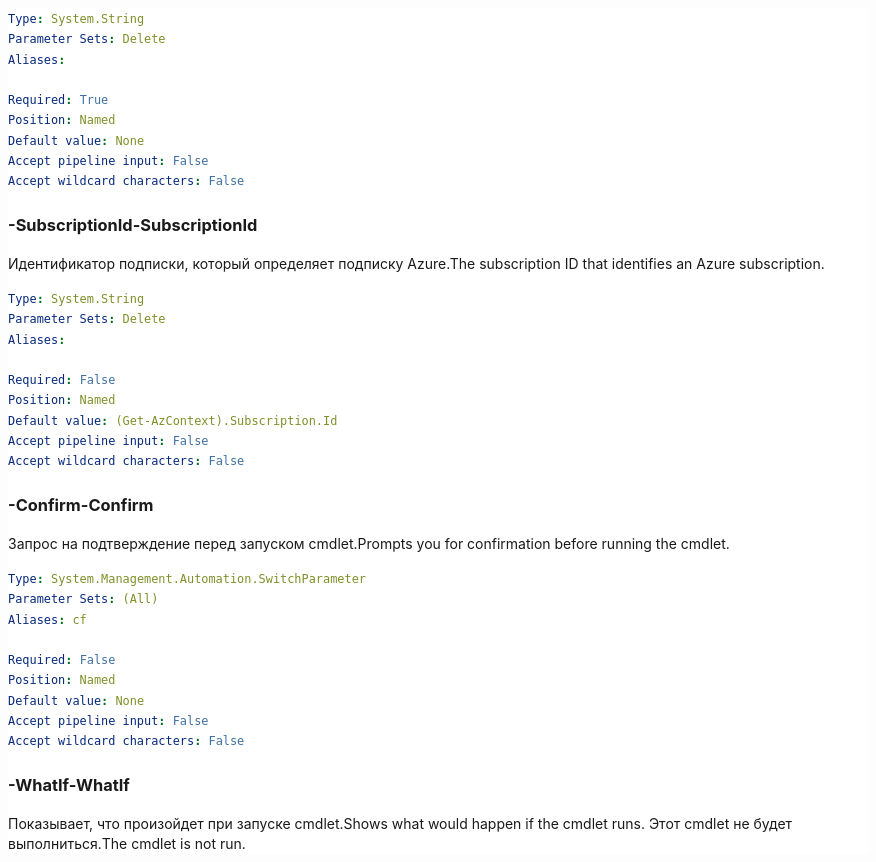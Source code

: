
 ```yaml
Type: System.String
Parameter Sets: Delete
Aliases:

Required: True
Position: Named
Default value: None
Accept pipeline input: False
Accept wildcard characters: False
```

### <span data-ttu-id="c723c-130">-SubscriptionId</span><span class="sxs-lookup"><span data-stu-id="c723c-130">-SubscriptionId</span></span>
<span data-ttu-id="c723c-131">Идентификатор подписки, который определяет подписку Azure.</span><span class="sxs-lookup"><span data-stu-id="c723c-131">The subscription ID that identifies an Azure subscription.</span></span>

```yaml
Type: System.String
Parameter Sets: Delete
Aliases:

Required: False
Position: Named
Default value: (Get-AzContext).Subscription.Id
Accept pipeline input: False
Accept wildcard characters: False
```

### <span data-ttu-id="c723c-132">-Confirm</span><span class="sxs-lookup"><span data-stu-id="c723c-132">-Confirm</span></span>
<span data-ttu-id="c723c-133">Запрос на подтверждение перед запуском cmdlet.</span><span class="sxs-lookup"><span data-stu-id="c723c-133">Prompts you for confirmation before running the cmdlet.</span></span>

```yaml
Type: System.Management.Automation.SwitchParameter
Parameter Sets: (All)
Aliases: cf

Required: False
Position: Named
Default value: None
Accept pipeline input: False
Accept wildcard characters: False
```

### <span data-ttu-id="c723c-134">-WhatIf</span><span class="sxs-lookup"><span data-stu-id="c723c-134">-WhatIf</span></span>
<span data-ttu-id="c723c-135">Показывает, что произойдет при запуске cmdlet.</span><span class="sxs-lookup"><span data-stu-id="c723c-135">Shows what would happen if the cmdlet runs.</span></span>
<span data-ttu-id="c723c-136">Этот cmdlet не будет выполниться.</span><span class="sxs-lookup"><span data-stu-id="c723c-136">The cmdlet is not run.</span></span>
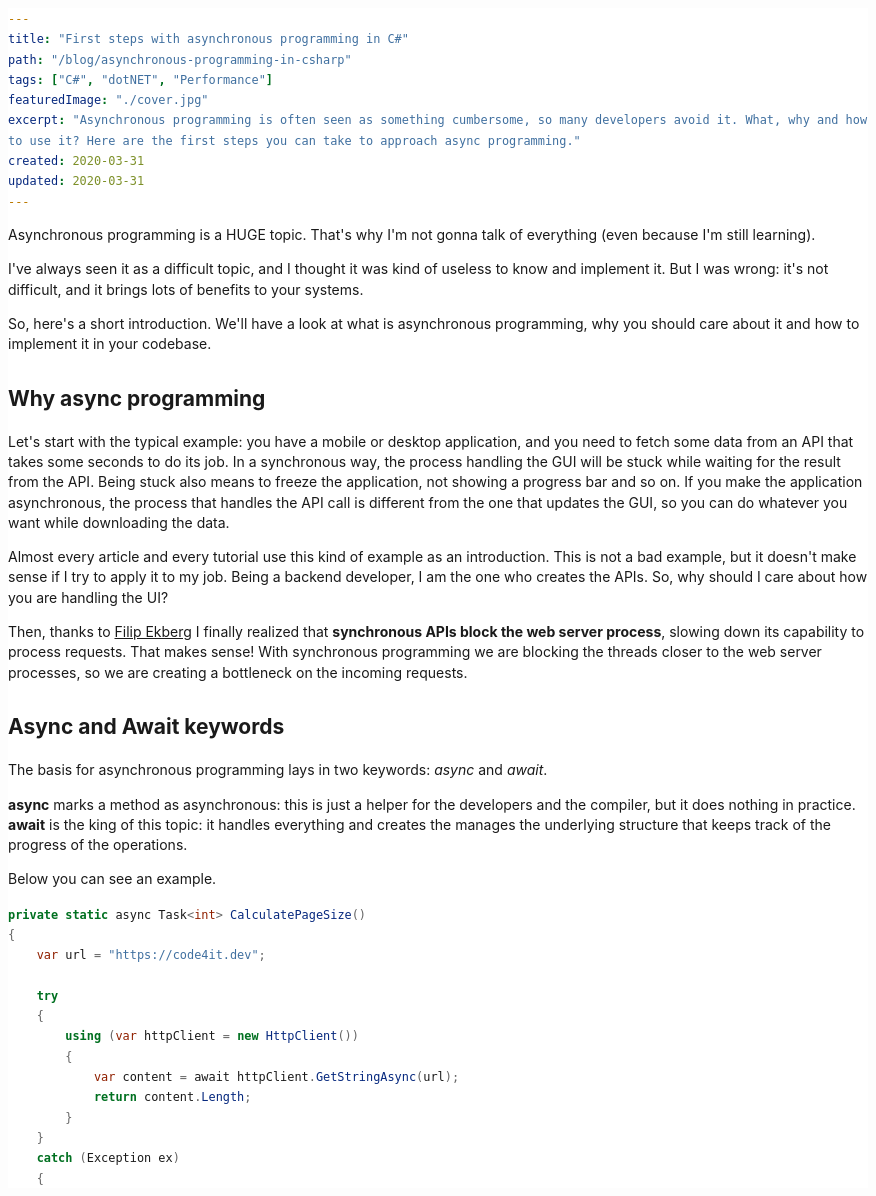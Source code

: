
 ```yaml
---
title: "First steps with asynchronous programming in C#"
path: "/blog/asynchronous-programming-in-csharp"
tags: ["C#", "dotNET", "Performance"]
featuredImage: "./cover.jpg"
excerpt: "Asynchronous programming is often seen as something cumbersome, so many developers avoid it. What, why and how to use it? Here are the first steps you can take to approach async programming."
created: 2020-03-31
updated: 2020-03-31
---
```


Asynchronous programming is a HUGE topic. That's why I'm not gonna talk of everything (even because I'm still learning).

I've always seen it as a difficult topic, and I thought it was kind of useless to know and implement it. But I was wrong: it's not difficult, and it brings lots of benefits to your systems. 

So, here's a short introduction. We'll have a look at what is asynchronous programming, why you should care about it and how to implement it in your codebase.

## Why async programming

Let's start with the typical example: you have a mobile or desktop application, and you need to fetch some data from an API that takes some seconds to do its job. In a synchronous way, the process handling the GUI will be stuck while waiting for the result from the API. Being stuck also means to freeze the application, not showing a progress bar and so on. If you make the application asynchronous, the process that handles the API call is different from the one that updates the GUI, so you can do whatever you want while downloading the data.

Almost every article and every tutorial use this kind of example as an introduction. This is not a bad example, but it doesn't make sense if I try to apply it to my job. Being a backend developer, I am the one who creates the APIs. So, why should I care about how you are handling the UI?

Then, thanks to [Filip Ekberg](https://twitter.com/fekberg "Filip Ekberg's Twitter profile") I finally realized that __synchronous APIs block the web server process__, slowing down its capability to process requests. That makes sense! With synchronous programming we are blocking the threads closer to the web server processes, so we are creating a bottleneck on the incoming requests.

## Async and Await keywords

The basis for asynchronous programming lays in two keywords: _async_ and _await_. 

__async__ marks a method as asynchronous: this is just a helper for the developers and the compiler, but it does nothing in practice.
__await__ is the king of this topic: it handles everything and creates the manages the underlying structure that keeps track of the progress of the operations.

Below you can see an example.

```cs
private static async Task<int> CalculatePageSize()
{
    var url = "https://code4it.dev";

    try
    {
        using (var httpClient = new HttpClient())
        {
            var content = await httpClient.GetStringAsync(url);
            return content.Length;
        }
    }
    catch (Exception ex)
    {
```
------------------------------------------------------------
_What needs to be done_: An exact copy of the entries above, with no pictures, is the required answer.

_Problem solution_:
Source code

:
 ```yaml
Type: System.String
Parameter Sets: Delete
Aliases:

Required: True
Position: Named
Default value: None
Accept pipeline input: False
Accept wildcard characters: False
```

### <span data-ttu-id="c723c-130">-SubscriptionId</span><span class="sxs-lookup"><span data-stu-id="c723c-130">-SubscriptionId</span></span>
<span data-ttu-id="c723c-131">Идентификатор подписки, который определяет подписку Azure.</span><span class="sxs-lookup"><span data-stu-id="c723c-131">The subscription ID that identifies an Azure subscription.</span></span>

```yaml
Type: System.String
Parameter Sets: Delete
Aliases:

Required: False
Position: Named
Default value: (Get-AzContext).Subscription.Id
Accept pipeline input: False
Accept wildcard characters: False
```

### <span data-ttu-id="c723c-132">-Confirm</span><span class="sxs-lookup"><span data-stu-id="c723c-132">-Confirm</span></span>
<span data-ttu-id="c723c-133">Запрос на подтверждение перед запуском cmdlet.</span><span class="sxs-lookup"><span data-stu-id="c723c-133">Prompts you for confirmation before running the cmdlet.</span></span>

```yaml
Type: System.Management.Automation.SwitchParameter
Parameter Sets: (All)
Aliases: cf

Required: False
Position: Named
Default value: None
Accept pipeline input: False
Accept wildcard characters: False
```

### <span data-ttu-id="c723c-134">-WhatIf</span><span class="sxs-lookup"><span data-stu-id="c723c-134">-WhatIf</span></span>
<span data-ttu-id="c723c-135">Показывает, что произойдет при запуске cmdlet.</span><span class="sxs-lookup"><span data-stu-id="c723c-135">Shows what would happen if the cmdlet runs.</span></span>
<span data-ttu-id="c723c-136">Этот cmdlet не будет выполниться.</span><span class="sxs-lookup"><span data-stu-id="c723c-136">The cmdlet is not run.</span></span>
Source code

:
 ```yaml
---
title: "First steps with asynchronous programming in C#"
path: "/blog/asynchronous-programming-in-csharp"
tags: ["C#", "dotNET", "Performance"]
featuredImage: "./cover.jpg"
excerpt: "Asynchronous programming is often seen as something cumbersome, so many developers avoid it. What, why and how to use it? Here are the first steps you can take to approach async programming."
created: 2020-03-31
updated: 2020-03-31
---
```


Asynchronous programming is a HUGE topic. That's why I'm not gonna talk of everything (even because I'm still learning).

I've always seen it as a difficult topic, and I thought it was kind of useless to know and implement it. But I was wrong: it's not difficult, and it brings lots of benefits to your systems. 

So, here's a short introduction. We'll have a look at what is asynchronous programming, why you should care about it and how to implement it in your codebase.

## Why async programming

Let's start with the typical example: you have a mobile or desktop application, and you need to fetch some data from an API that takes some seconds to do its job. In a synchronous way, the process handling the GUI will be stuck while waiting for the result from the API. Being stuck also means to freeze the application, not showing a progress bar and so on. If you make the application asynchronous, the process that handles the API call is different from the one that updates the GUI, so you can do whatever you want while downloading the data.

Almost every article and every tutorial use this kind of example as an introduction. This is not a bad example, but it doesn't make sense if I try to apply it to my job. Being a backend developer, I am the one who creates the APIs. So, why should I care about how you are handling the UI?

Then, thanks to [Filip Ekberg](https://twitter.com/fekberg "Filip Ekberg's Twitter profile") I finally realized that __synchronous APIs block the web server process__, slowing down its capability to process requests. That makes sense! With synchronous programming we are blocking the threads closer to the web server processes, so we are creating a bottleneck on the incoming requests.

## Async and Await keywords

The basis for asynchronous programming lays in two keywords: _async_ and _await_. 

__async__ marks a method as asynchronous: this is just a helper for the developers and the compiler, but it does nothing in practice.
__await__ is the king of this topic: it handles everything and creates the manages the underlying structure that keeps track of the progress of the operations.

Below you can see an example.

```cs
private static async Task<int> CalculatePageSize()
{
    var url = "https://code4it.dev";

    try
    {
        using (var httpClient = new HttpClient())
        {
            var content = await httpClient.GetStringAsync(url);
            return content.Length;
        }
    }
    catch (Exception ex)
    {
```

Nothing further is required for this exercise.